| Prompt |
If a line in the records below holds the word "with", copy it.

| Extracted records |
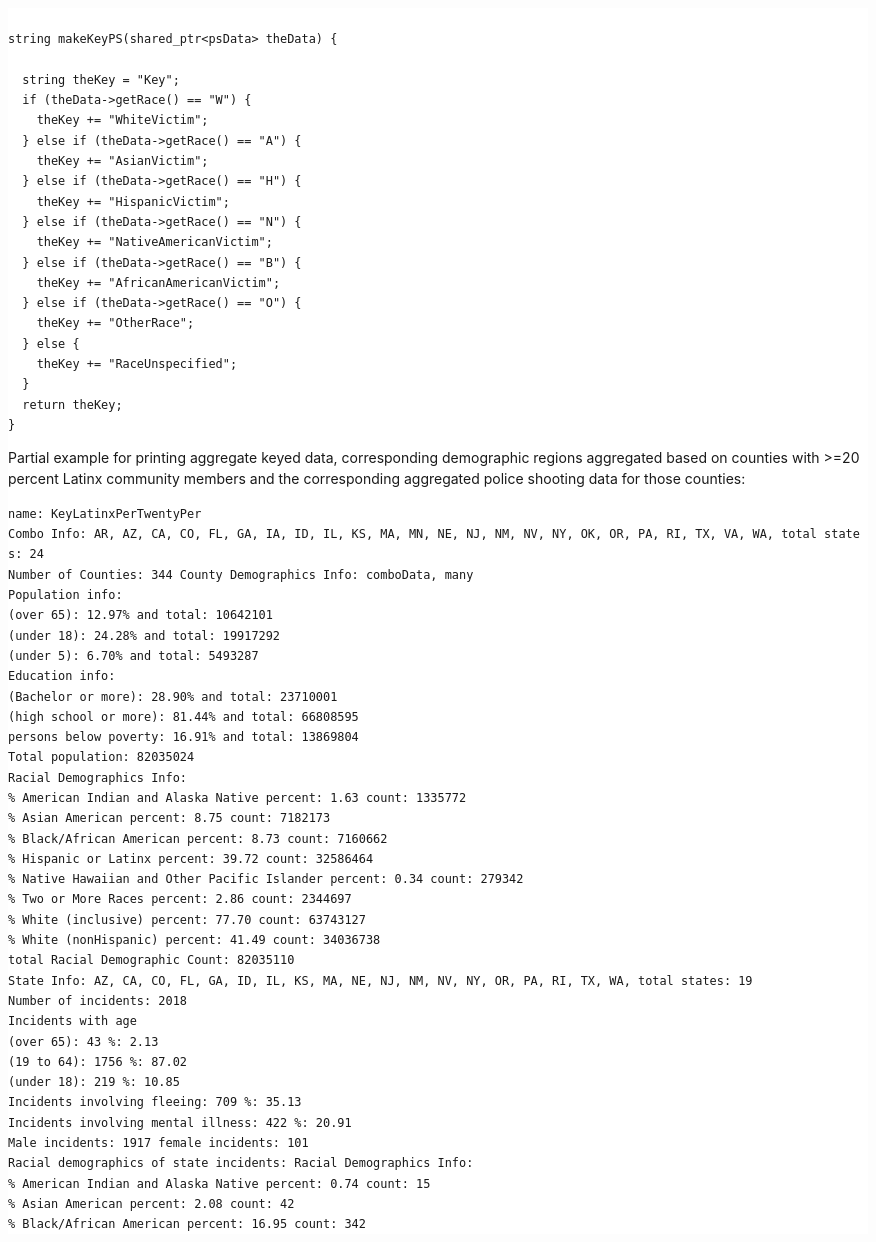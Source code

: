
 ```

string makeKeyPS(shared_ptr<psData> theData) {

  string theKey = "Key";
  if (theData->getRace() == "W") {
    theKey += "WhiteVictim";
  } else if (theData->getRace() == "A") {
    theKey += "AsianVictim";
  } else if (theData->getRace() == "H") {
    theKey += "HispanicVictim";
  } else if (theData->getRace() == "N") {
    theKey += "NativeAmericanVictim";
  } else if (theData->getRace() == "B") {
    theKey += "AfricanAmericanVictim";
  } else if (theData->getRace() == "O") {
    theKey += "OtherRace";
  } else {
    theKey += "RaceUnspecified";
  }
  return theKey;
}
```

Partial example for printing aggregate keyed data, corresponding demographic regions aggregated based on counties with >=20 percent Latinx community members and the corresponding aggregated police shooting data for those counties:
```
name: KeyLatinxPerTwentyPer
Combo Info: AR, AZ, CA, CO, FL, GA, IA, ID, IL, KS, MA, MN, NE, NJ, NM, NV, NY, OK, OR, PA, RI, TX, VA, WA, total states: 24
Number of Counties: 344 County Demographics Info: comboData, many
Population info: 
(over 65): 12.97% and total: 10642101
(under 18): 24.28% and total: 19917292
(under 5): 6.70% and total: 5493287
Education info: 
(Bachelor or more): 28.90% and total: 23710001
(high school or more): 81.44% and total: 66808595
persons below poverty: 16.91% and total: 13869804
Total population: 82035024
Racial Demographics Info: 
% American Indian and Alaska Native percent: 1.63 count: 1335772
% Asian American percent: 8.75 count: 7182173
% Black/African American percent: 8.73 count: 7160662
% Hispanic or Latinx percent: 39.72 count: 32586464
% Native Hawaiian and Other Pacific Islander percent: 0.34 count: 279342
% Two or More Races percent: 2.86 count: 2344697
% White (inclusive) percent: 77.70 count: 63743127
% White (nonHispanic) percent: 41.49 count: 34036738
total Racial Demographic Count: 82035110
State Info: AZ, CA, CO, FL, GA, ID, IL, KS, MA, NE, NJ, NM, NV, NY, OR, PA, RI, TX, WA, total states: 19
Number of incidents: 2018
Incidents with age 
(over 65): 43 %: 2.13
(19 to 64): 1756 %: 87.02
(under 18): 219 %: 10.85
Incidents involving fleeing: 709 %: 35.13
Incidents involving mental illness: 422 %: 20.91
Male incidents: 1917 female incidents: 101
Racial demographics of state incidents: Racial Demographics Info: 
% American Indian and Alaska Native percent: 0.74 count: 15
% Asian American percent: 2.08 count: 42
% Black/African American percent: 16.95 count: 342
```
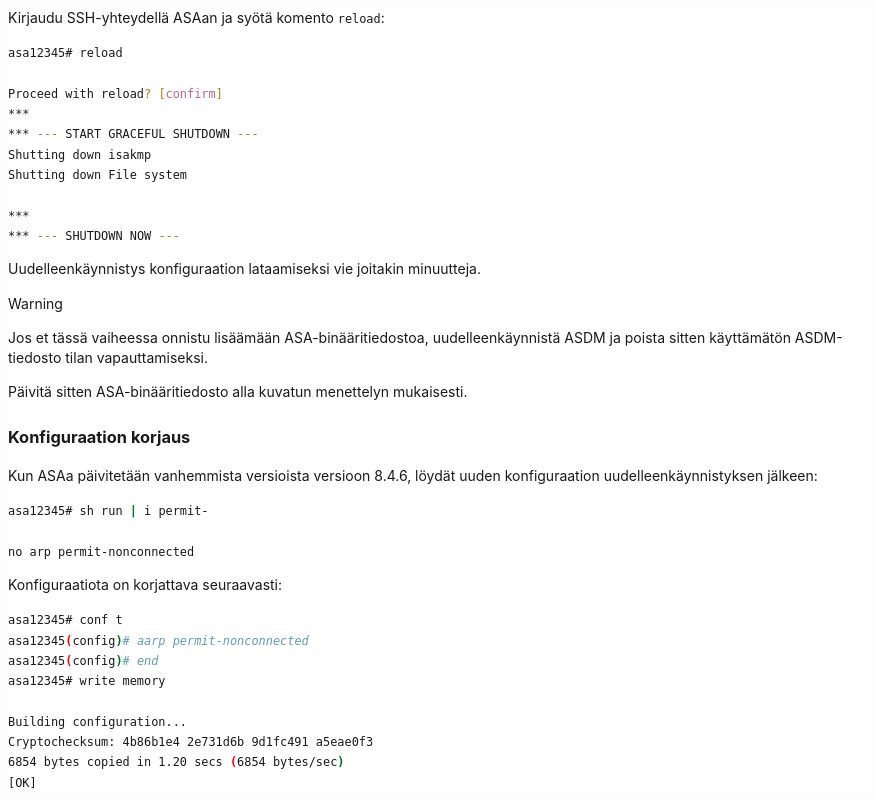 Kirjaudu SSH-yhteydellä ASAan ja syötä komento `reload`:

```sh
asa12345# reload

Proceed with reload? [confirm]
***
*** --- START GRACEFUL SHUTDOWN ---
Shutting down isakmp
Shutting down File system

***
*** --- SHUTDOWN NOW ---
```

Uudelleenkäynnistys konfiguraation lataamiseksi vie joitakin minuutteja.

 

> [!warning]
>
> Jos et tässä vaiheessa onnistu lisäämään ASA-binääritiedostoa, uudelleenkäynnistä ASDM ja poista sitten käyttämätön ASDM-tiedosto tilan vapauttamiseksi.
> 
> Päivitä sitten ASA-binääritiedosto alla kuvatun menettelyn mukaisesti.
>

 

### Konfiguraation korjaus

Kun ASAa päivitetään vanhemmista versioista versioon 8.4.6, löydät uuden konfiguraation uudelleenkäynnistyksen jälkeen:

```sh
asa12345# sh run | i permit-

no arp permit-nonconnected
```


Konfiguraatiota on korjattava seuraavasti:

```sh
asa12345# conf t
asa12345(config)# aarp permit-nonconnected
asa12345(config)# end
asa12345# write memory

Building configuration...
Cryptochecksum: 4b86b1e4 2e731d6b 9d1fc491 a5eae0f3
6854 bytes copied in 1.20 secs (6854 bytes/sec)
[OK]
```
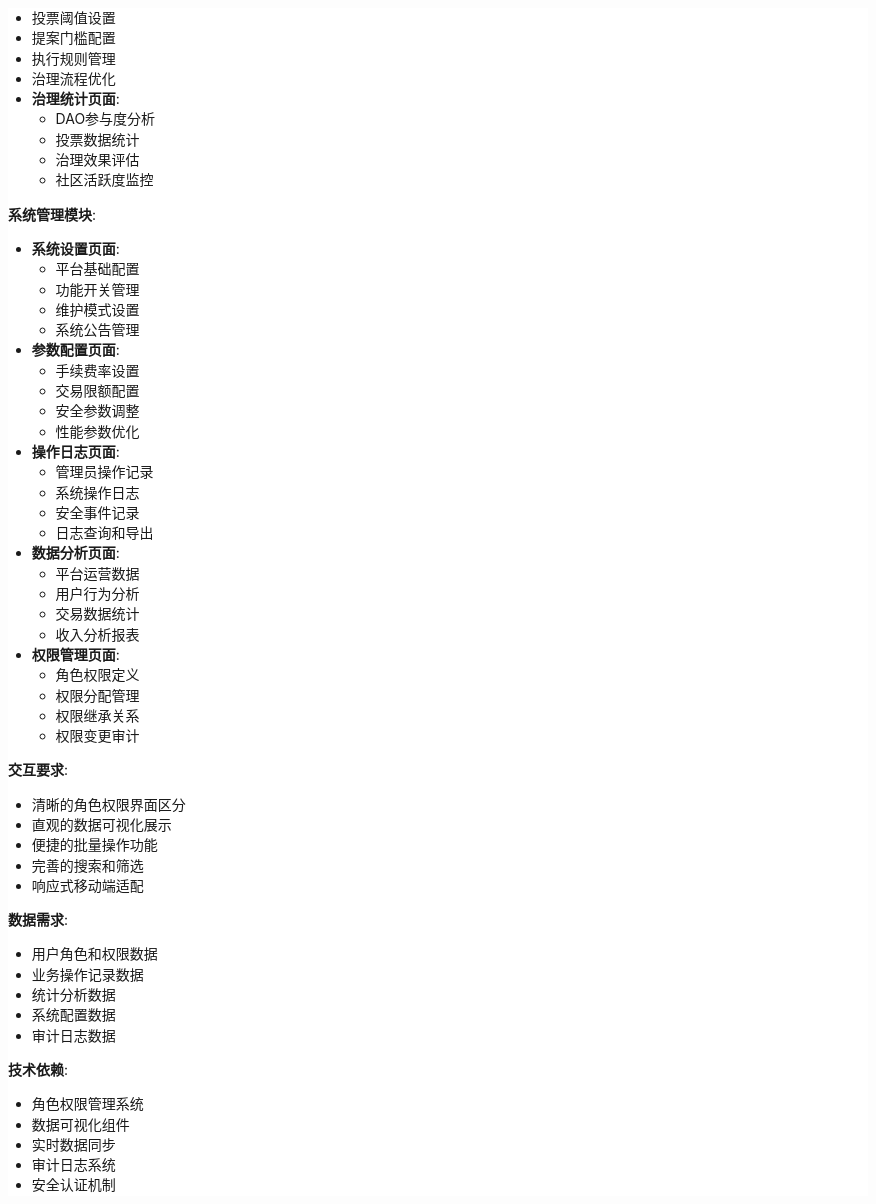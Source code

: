   - 投票阈值设置
  - 提案门槛配置
  - 执行规则管理
  - 治理流程优化
- **治理统计页面**:
  - DAO参与度分析
  - 投票数据统计
  - 治理效果评估
  - 社区活跃度监控

**系统管理模块**:
- **系统设置页面**:
  - 平台基础配置
  - 功能开关管理
  - 维护模式设置
  - 系统公告管理
- **参数配置页面**:
  - 手续费率设置
  - 交易限额配置
  - 安全参数调整
  - 性能参数优化
- **操作日志页面**:
  - 管理员操作记录
  - 系统操作日志
  - 安全事件记录
  - 日志查询和导出
- **数据分析页面**:
  - 平台运营数据
  - 用户行为分析
  - 交易数据统计
  - 收入分析报表
- **权限管理页面**:
  - 角色权限定义
  - 权限分配管理
  - 权限继承关系
  - 权限变更审计

**交互要求**:
- 清晰的角色权限界面区分
- 直观的数据可视化展示
- 便捷的批量操作功能
- 完善的搜索和筛选
- 响应式移动端适配

**数据需求**:
- 用户角色和权限数据
- 业务操作记录数据
- 统计分析数据
- 系统配置数据
- 审计日志数据

**技术依赖**:
- 角色权限管理系统
- 数据可视化组件
- 实时数据同步
- 审计日志系统
- 安全认证机制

| Output of the task |
Partial example for printing aggregate keyed data, corresponding demographic regions aggregated based on counties with >=20 percent Latinx community members and the corresponding aggregated police shooting data for those counties:
Incidents with age 
Proceed with reload? [confirm]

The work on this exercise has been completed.